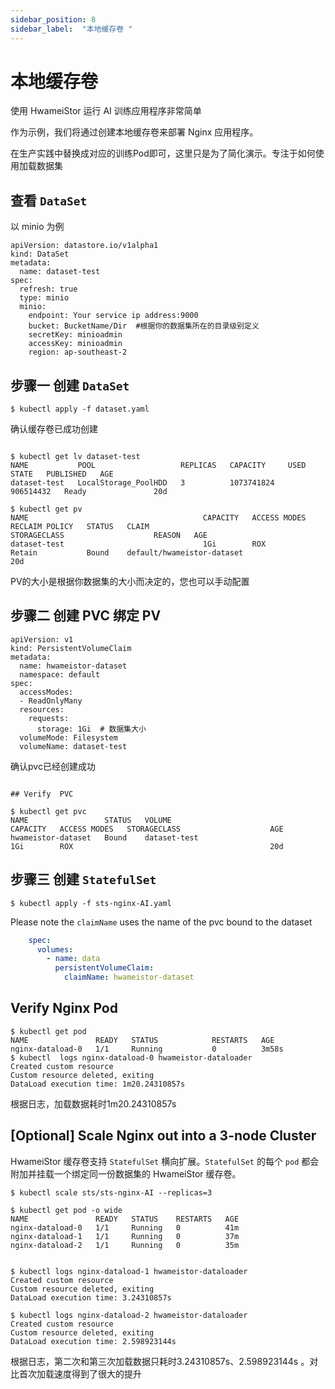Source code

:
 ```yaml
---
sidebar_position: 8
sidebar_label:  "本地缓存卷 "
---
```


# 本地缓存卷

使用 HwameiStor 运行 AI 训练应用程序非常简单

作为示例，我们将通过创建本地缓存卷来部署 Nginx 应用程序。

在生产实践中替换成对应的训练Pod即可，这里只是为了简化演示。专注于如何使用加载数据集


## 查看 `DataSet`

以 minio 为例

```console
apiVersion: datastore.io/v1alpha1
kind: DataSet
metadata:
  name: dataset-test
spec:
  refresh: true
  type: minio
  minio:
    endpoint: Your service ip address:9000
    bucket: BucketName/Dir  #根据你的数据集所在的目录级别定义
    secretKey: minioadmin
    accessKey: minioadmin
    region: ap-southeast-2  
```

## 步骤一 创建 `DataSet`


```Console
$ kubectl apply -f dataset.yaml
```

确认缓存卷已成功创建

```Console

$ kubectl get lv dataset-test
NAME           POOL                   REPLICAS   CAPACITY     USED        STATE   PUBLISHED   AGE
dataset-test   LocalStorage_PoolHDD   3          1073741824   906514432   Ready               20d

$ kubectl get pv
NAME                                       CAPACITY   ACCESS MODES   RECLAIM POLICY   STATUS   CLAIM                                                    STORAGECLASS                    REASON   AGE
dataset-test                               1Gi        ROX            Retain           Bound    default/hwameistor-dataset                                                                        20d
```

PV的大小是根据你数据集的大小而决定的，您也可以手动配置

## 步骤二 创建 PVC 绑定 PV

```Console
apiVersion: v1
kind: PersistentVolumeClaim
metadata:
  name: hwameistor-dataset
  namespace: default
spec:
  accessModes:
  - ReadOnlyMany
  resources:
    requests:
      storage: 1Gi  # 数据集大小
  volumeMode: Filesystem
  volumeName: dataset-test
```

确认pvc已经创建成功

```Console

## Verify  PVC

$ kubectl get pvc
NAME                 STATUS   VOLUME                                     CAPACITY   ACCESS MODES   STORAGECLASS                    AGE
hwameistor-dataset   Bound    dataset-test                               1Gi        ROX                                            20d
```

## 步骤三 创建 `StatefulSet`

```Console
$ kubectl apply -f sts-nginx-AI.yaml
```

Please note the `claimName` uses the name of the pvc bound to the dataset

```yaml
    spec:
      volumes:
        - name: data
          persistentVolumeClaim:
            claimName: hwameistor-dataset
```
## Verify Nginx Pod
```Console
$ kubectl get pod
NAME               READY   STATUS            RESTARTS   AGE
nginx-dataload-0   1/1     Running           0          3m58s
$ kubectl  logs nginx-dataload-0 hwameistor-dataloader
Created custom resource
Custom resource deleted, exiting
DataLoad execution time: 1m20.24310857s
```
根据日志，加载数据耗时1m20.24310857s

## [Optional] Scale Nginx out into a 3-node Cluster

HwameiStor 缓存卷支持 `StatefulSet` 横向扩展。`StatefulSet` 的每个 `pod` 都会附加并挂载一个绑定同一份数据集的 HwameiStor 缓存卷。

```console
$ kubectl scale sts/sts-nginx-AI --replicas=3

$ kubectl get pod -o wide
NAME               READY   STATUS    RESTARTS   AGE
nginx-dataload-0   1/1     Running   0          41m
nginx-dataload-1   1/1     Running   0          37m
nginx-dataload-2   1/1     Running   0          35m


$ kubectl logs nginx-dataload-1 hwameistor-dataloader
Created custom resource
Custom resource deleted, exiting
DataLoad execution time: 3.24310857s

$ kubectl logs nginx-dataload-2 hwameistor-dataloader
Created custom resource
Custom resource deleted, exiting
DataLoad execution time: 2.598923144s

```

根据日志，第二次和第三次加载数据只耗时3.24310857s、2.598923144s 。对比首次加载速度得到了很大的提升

——————————

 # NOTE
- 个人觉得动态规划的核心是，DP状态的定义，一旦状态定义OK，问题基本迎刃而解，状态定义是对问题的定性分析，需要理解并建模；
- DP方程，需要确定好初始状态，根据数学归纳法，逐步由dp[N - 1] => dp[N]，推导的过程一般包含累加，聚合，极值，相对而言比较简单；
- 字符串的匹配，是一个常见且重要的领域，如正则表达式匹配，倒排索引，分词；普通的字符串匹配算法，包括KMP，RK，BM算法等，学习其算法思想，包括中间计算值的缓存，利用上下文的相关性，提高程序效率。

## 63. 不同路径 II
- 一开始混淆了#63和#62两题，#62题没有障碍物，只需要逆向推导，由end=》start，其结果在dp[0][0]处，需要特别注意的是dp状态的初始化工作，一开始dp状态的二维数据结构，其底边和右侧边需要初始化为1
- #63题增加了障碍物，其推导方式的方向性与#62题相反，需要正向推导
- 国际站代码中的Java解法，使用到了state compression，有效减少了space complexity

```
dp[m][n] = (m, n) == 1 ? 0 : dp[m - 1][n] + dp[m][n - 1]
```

——————————

» **WHAT THE TASK REQUIRES**: For each line of the entries that holds the word "execution", pull that line out.

» **WRITTEN ANSWER**:
DataLoad execution time: 1m20.24310857s
DataLoad execution time: 3.24310857s
DataLoad execution time: 2.598923144s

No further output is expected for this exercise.